UNITED STATES

SECURITIES AND EXCHANGE COMMISSION

Washington, D.C. 20549


FORM 8-K


Current report

Pursuant to Section 13 or 15(d) of the Securities Exchange Act of 1934

Date of Report (Date of earliest event reported): March 20, 2006

PERFORMANCE TECHNOLOGIES, INCORPORATED

Commission file number 0-27460

Incorporated pursuant to the Laws of the State of Delaware

Internal Revenue Service – Employer Identification No. 16-1158413

205 Indigo Creek Drive, Rochester, New York 14626

(585)256-0200

Check the appropriate box below if the Form 8-K filing is intended to simultaneously satisfy the filing obligation of the registrant under any of the following provisions:

o Written communications pursuant to Rule 425 under the Securities Act (17 CFR 230.425)

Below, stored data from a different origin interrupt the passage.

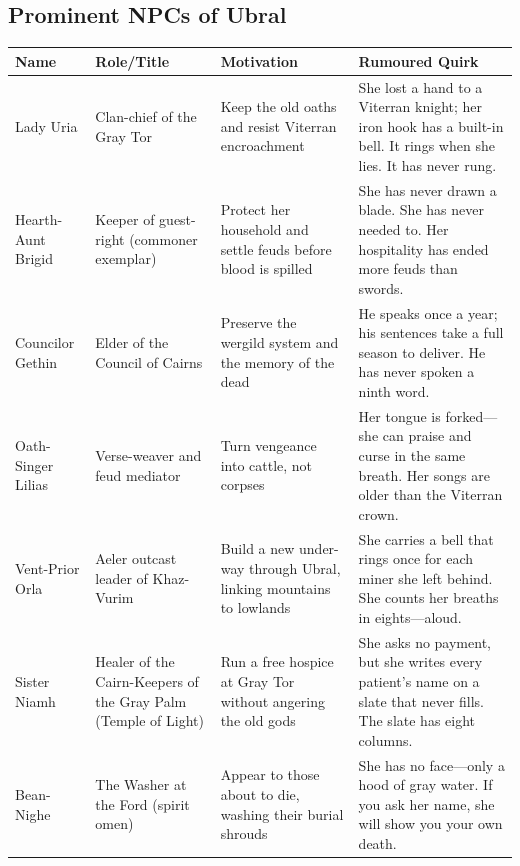 \subsection*{Prominent NPCs of Ubral}
\label{sec:ubral-npcs}
\begin{longtable}{|p{}|p{}|p{}|p{}|}
\hline
\textbf{Name} & \textbf{Role/Title} & \textbf{Motivation} & \textbf{Rumoured Quirk} \\
\hline
Lady Uria & Clan-chief of the Gray Tor & Keep the old oaths and resist Viterran encroachment & She lost a hand to a Viterran knight; her iron hook has a built-in bell. It rings when she lies. It has never rung. \\
\hline
Hearth-Aunt Brigid & Keeper of guest-right (commoner exemplar) & Protect her household and settle feuds before blood is spilled & She has never drawn a blade. She has never needed to. Her hospitality has ended more feuds than swords. \\
\hline
Councilor Gethin & Elder of the Council of Cairns & Preserve the wergild system and the memory of the dead & He speaks once a year; his sentences take a full season to deliver. He has never spoken a ninth word. \\
\hline
Oath-Singer Lilias & Verse-weaver and feud mediator & Turn vengeance into cattle, not corpses & Her tongue is forked---she can praise and curse in the same breath. Her songs are older than the Viterran crown. \\
\hline
Vent-Prior Orla & Aeler outcast leader of Khaz-Vurim & Build a new under-way through Ubral, linking mountains to lowlands & She carries a bell that rings once for each miner she left behind. She counts her breaths in eights---aloud. \\
\hline
Sister Niamh & Healer of the Cairn-Keepers of the Gray Palm (Temple of Light) & Run a free hospice at Gray Tor without angering the old gods & She asks no payment, but she writes every patient's name on a slate that never fills. The slate has eight columns. \\
\hline
Bean-Nighe & The Washer at the Ford (spirit omen) & Appear to those about to die, washing their burial shrouds & She has no face---only a hood of gray water. If you ask her name, she will show you your own death. \\
\hline
\end{longtable}

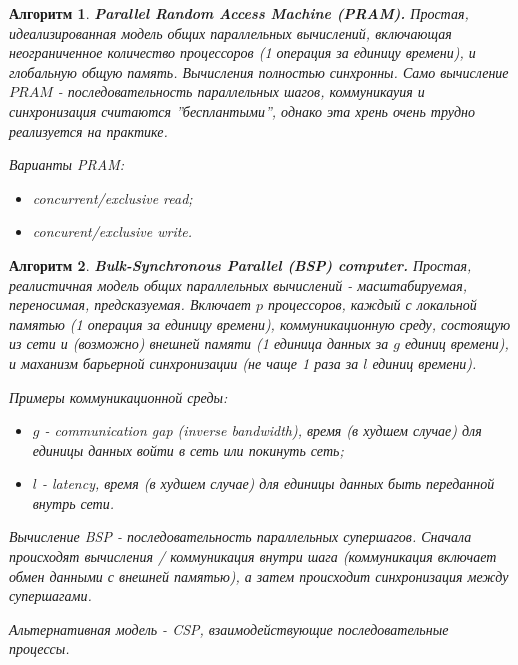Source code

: \documentclass[a4paper]{article}
\theoremstyle{indented}
\newtheorem{alg}{Алгоритм}
\theoremstyle{definition}
\theoremstyle{remark}
\begin{document}
\begin{alg}
    \textbf{Parallel Random Access Machine (PRAM).} Простая, идеализированная модель общих параллельных вычислений, включающая неограниченное количество \textit{процессоров} (1 операция за единицу времени), и глобальную общую память. Вычисления полностью синхронны. Само вычисление $PRAM$ - последовательность параллельных \textit{шагов}, коммуникауия и синхронизация считаются ''бесплантыми'', однако эта хрень очень трудно реализуется на практике. \ 

    Варианты PRAM: 

    \begin{itemize}
        \item concurrent/exclusive read;
        \item concurent/exclusive write.
    \end{itemize}
\end{alg}

\begin{alg}
    \textbf{Bulk-Synchronous Parallel (BSP) computer.} Простая, реалистичная модель общих параллельных вычислений - масштабируемая, переносимая, предсказуемая. Включает $p$ процессоров, каждый с \textit{локальной памятью} (1 операция за единицу времени), \textit{коммуникационную среду}, состоящую из сети и (возможно) \textit{внешней памяти} (1 единица данных за $g$ единиц времени), и маханизм \textit{барьерной синхронизации} (не чаще 1 раза за $l$ единиц времени). \ 

    Примеры коммуникационной среды:

    \begin{itemize}
        \item $g$ - \textit{communication gap} (inverse bandwidth), время (в худшем случае) для единицы данных войти в сеть или покинуть сеть; 
        \item $l$ - \textit{latency}, время (в худшем случае) для единицы данных быть переданной внутрь сети.
    \end{itemize}

    Вычисление BSP - последовательность параллельных \textit{супершагов}. Сначала происходят вычисления / коммуникация внутри шага (коммуникация включает обмен данными с внешней памятью), а затем происходит синхронизация между супершагами. \ 

    Альтернативная модель - CSP, взаимодействующие последовательные процессы.
\end{alg}
\end{document}
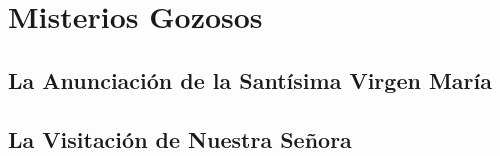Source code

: \documentclass[a4paper,11pt]{article}
\begin{document}
  \section*{\hfil Misterios Gozosos \hfil}
    \subsection*{\hfil La Anunciación de la Santísima Virgen María \hfil}

      
      \medskip

      
      \medskip

      
      \medskip

      
      \medskip

      
      \medskip

      
      \medskip

      
      \medskip
      
      
      \medskip

      
      \medskip

      
      \medskip
            
    \subsection*{\hfil La Visitación de Nuestra Señora \hfil}
      
      
      \medskip
      
      
      \medskip
      
      
      \medskip
      
      
      \medskip
      
      
      \medskip

      
      \medskip
      
\end{document}
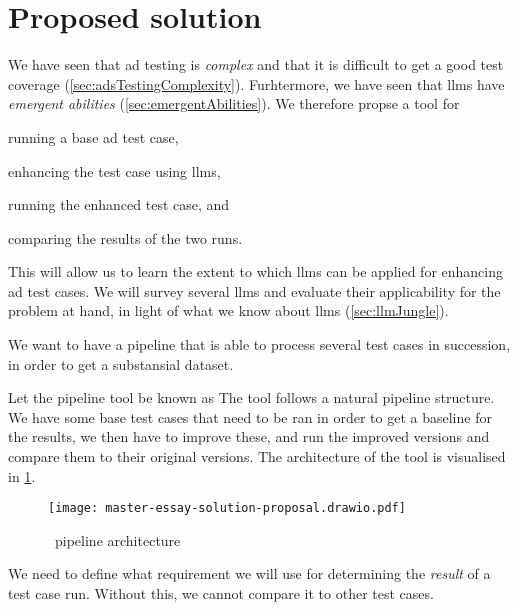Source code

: \section{Proposed solution}\label{sec:solutionProposal}

We have seen that \acrshort{ad} testing is \textit{complex} and that it is difficult to get a good
test coverage (\cref{sec:adsTestingComplexity}). Furhtermore, we have seen that \acrshort{llms} have
\textit{emergent abilities} (\cref{sec:emergentAbilities}). We therefore propse a tool for
\begin{inparaenum}
    \item running a base \acrshort{ad} test case,
    \item enhancing the test case using \acrshort{llms},
    \item running the enhanced test case,
    and
    \item comparing the results of the two runs.
\end{inparaenum}

This will allow us to learn the extent to which \acrshort{llms} can be applied for enhancing
\acrlong{ad} test cases. We will survey several \acrshort{llms} and evaluate their applicability for
the problem at hand, in light of what we know about \acrshort{llms} (\cref{sec:llmJungle}).

We want to have a pipeline that is able to process several test cases in succession, in order to get
a substansial dataset.

Let the pipeline tool be known as \hefe%
The tool follows a natural pipeline structure. We have some base test cases that
need to be ran in order to get a baseline for the results, we then have to
improve these, and run the improved versions and compare them to their original
versions. The architecture of the tool is visualised in \cref{fig:hefeArch}.

\begin{figure}[h]
    \centering
    \texttt{[image: master-essay-solution-proposal.drawio.pdf]}
    \caption{\hefe~pipeline architecture}\label{fig:hefeArch}
\end{figure}

We need to define what requirement we will use for determining the \textit{result} of a test case
run. Without this, we cannot compare it to other test cases.

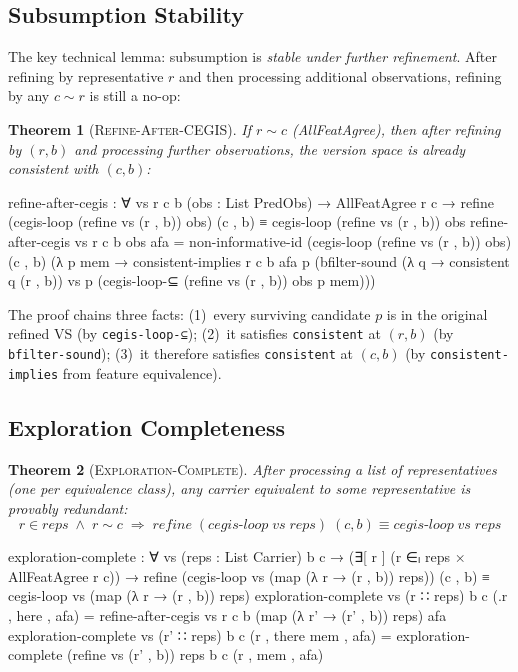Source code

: \documentclass[9pt,a4paper]{article}
\theoremstyle{plain}
\newtheorem{theorem}{Theorem}
\theoremstyle{definition}
\theoremstyle{remark}
\begin{document}
\subsection{Subsumption Stability}

The key technical lemma: subsumption is \emph{stable under further refinement}.  After refining by representative $r$ and then processing additional observations, refining by any $c \sim r$ is still a no-op:

\begin{theorem}[\textsc{Refine-After-CEGIS}]
If $r \sim c$ (AllFeatAgree), then after refining by $(r, b)$ and processing further observations, the version space is already consistent with $(c, b)$:
\end{theorem}

\begin{code}
    refine-after-cegis : ∀ vs r c b (obs : List PredObs) →
      AllFeatAgree r c →
      refine (cegis-loop (refine vs (r , b)) obs) (c , b)
        ≡ cegis-loop (refine vs (r , b)) obs
    refine-after-cegis vs r c b obs afa =
      non-informative-id
        (cegis-loop (refine vs (r , b)) obs) (c , b)
        (λ p mem →
          consistent-implies r c b afa p
            (bfilter-sound (λ q → consistent q (r , b)) vs p
              (cegis-loop-⊆ (refine vs (r , b)) obs p mem)))
\end{code}

\noindent The proof chains three facts: (1)~every surviving candidate $p$ is in the original refined VS (by \texttt{cegis-loop-⊆}); (2)~it satisfies \texttt{consistent} at $(r, b)$ (by \texttt{bfilter-sound}); (3)~it therefore satisfies \texttt{consistent} at $(c, b)$ (by \texttt{consistent-implies} from feature equivalence).

\subsection{Exploration Completeness}

\begin{theorem}[\textsc{Exploration-Complete}]
After processing a list of representatives (one per equivalence class), any carrier equivalent to some representative is provably redundant:
\[
r \in \mathit{reps} \;\wedge\; r \sim c \;\Longrightarrow\; \mathit{refine}\;(\mathit{cegis\text{-}loop}\;\mathit{vs}\;\mathit{reps})\;(c, b) \equiv \mathit{cegis\text{-}loop}\;\mathit{vs}\;\mathit{reps}
\]
\end{theorem}

\begin{code}
    exploration-complete : ∀ vs (reps : List Carrier) b c →
      (∃[ r ] (r ∈ₗ reps × AllFeatAgree r c)) →
      refine (cegis-loop vs (map (λ r → (r , b)) reps)) (c , b)
        ≡ cegis-loop vs (map (λ r → (r , b)) reps)
    exploration-complete vs (r ∷ reps) b c (.r , here , afa) =
      refine-after-cegis vs r c b (map (λ r' → (r' , b)) reps) afa
    exploration-complete vs (r' ∷ reps) b c (r , there mem , afa) =
      exploration-complete (refine vs (r' , b)) reps b c (r , mem , afa)
\end{code}
\end{document}
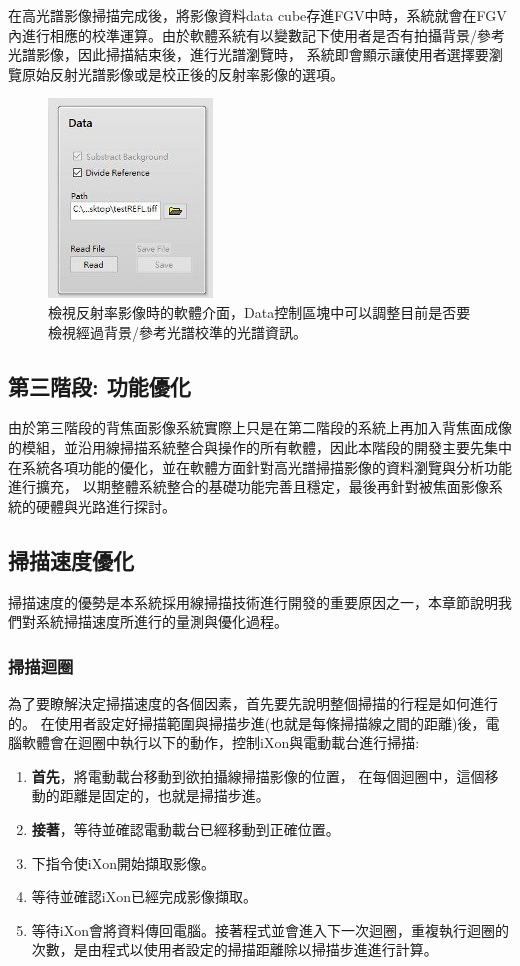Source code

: \documentclass[12pt]{article}
\begin{document}
在高光譜影像掃描完成後，將影像資料data cube存進FGV中時，系統就會在FGV內進行相應的校準運算。由於軟體系統有以變數記下使用者是否有拍攝背景/參考光譜影像，因此掃描結束後，進行光譜瀏覽時，
系統即會顯示讓使用者選擇要瀏覽原始反射光譜影像或是校正後的反射率影像的選項。
\begin{figure}[ht]
    \centering
    \includegraphics[width=0.3\linewidth]{reflection.jpeg}
    \caption[檢視反射率影像時的軟體介面。]{檢視反射率影像時的軟體介面，Data控制區塊中可以調整目前是否要檢視經過背景/參考光譜校準的光譜資訊。}
    \label{figure: reflection}
\end{figure}

\subsection{第三階段: 功能優化}
由於第三階段的背焦面影像系統實際上只是在第二階段的系統上再加入背焦面成像的模組，並沿用線掃描系統整合與操作的所有軟體，因此本階段的開發主要先集中在系統各項功能的優化，並在軟體方面針對高光譜掃描影像的資料瀏覽與分析功能進行擴充，
以期整體系統整合的基礎功能完善且穩定，最後再針對被焦面影像系統的硬體與光路進行探討。

\subsection{掃描速度優化}
掃描速度的優勢是本系統採用線掃描技術進行開發的重要原因之一，本章節說明我們對系統掃描速度所進行的量測與優化過程。
\subsubsection{掃描迴圈}\label{sec: scan loop}
為了要瞭解決定掃描速度的各個因素，首先要先說明整個掃描的行程是如何進行的。
在使用者設定好掃描範圍與掃描步進(也就是每條掃描線之間的距離)後，電腦軟體會在迴圈中執行以下的動作，控制iXon與電動載台進行掃描:
\begin{enumerate}
    \item \textbf{首先}，將電動載台移動到欲拍攝線掃描影像的位置，
    在每個迴圈中，這個移動的距離是固定的，也就是掃描步進。
    \item \textbf{接著}，等待並確認電動載台已經移動到正確位置。
    \item 下指令使iXon開始擷取影像。
    \item 等待並確認iXon已經完成影像擷取。
    \item 等待iXon會將資料傳回電腦。接著程式並會進入下一次迴圈，重複執行迴圈的次數，是由程式以使用者設定的掃描距離除以掃描步進進行計算。
\end{enumerate}
\end{document}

o Soliciting material pursuant to Rule 14a-12 under the Exchange Act (17 CFR 240.14a-12)

o Pre-commencement communications pursuant to Rule 14d-2(b) under the Exchange Act (17 CFR 240.14d-2(b))

o Pre-commencement communications pursuant to Rule 13e-4(c) under the Exchange Act (17 CFR 240.13e-4(c))

 

 

Item 1.01 Entry into a Material Definitive Agreement

On March 16, 2006, the Board of Directors of Performance Technologies, Incorporated (the “Company”) approved salary increases for certain named executive officers of the Company, effective April 1, 2006, as follows:

 

Named Executive Officer

Annual Salary

Percentage Increase

Dorrance W. Lamb

$ 215,000

8.8%

William E. Mahuson

$ 160,000

13.3%

John J. Grana

$ 190,000

16.6%

John J. Peters

$ 190,000

16.6%

 

The salary increases were approved to reflect increases in market salaries for similar positions at public companies of similar size, based upon a study completed by an executive compensation firm retained by the Company.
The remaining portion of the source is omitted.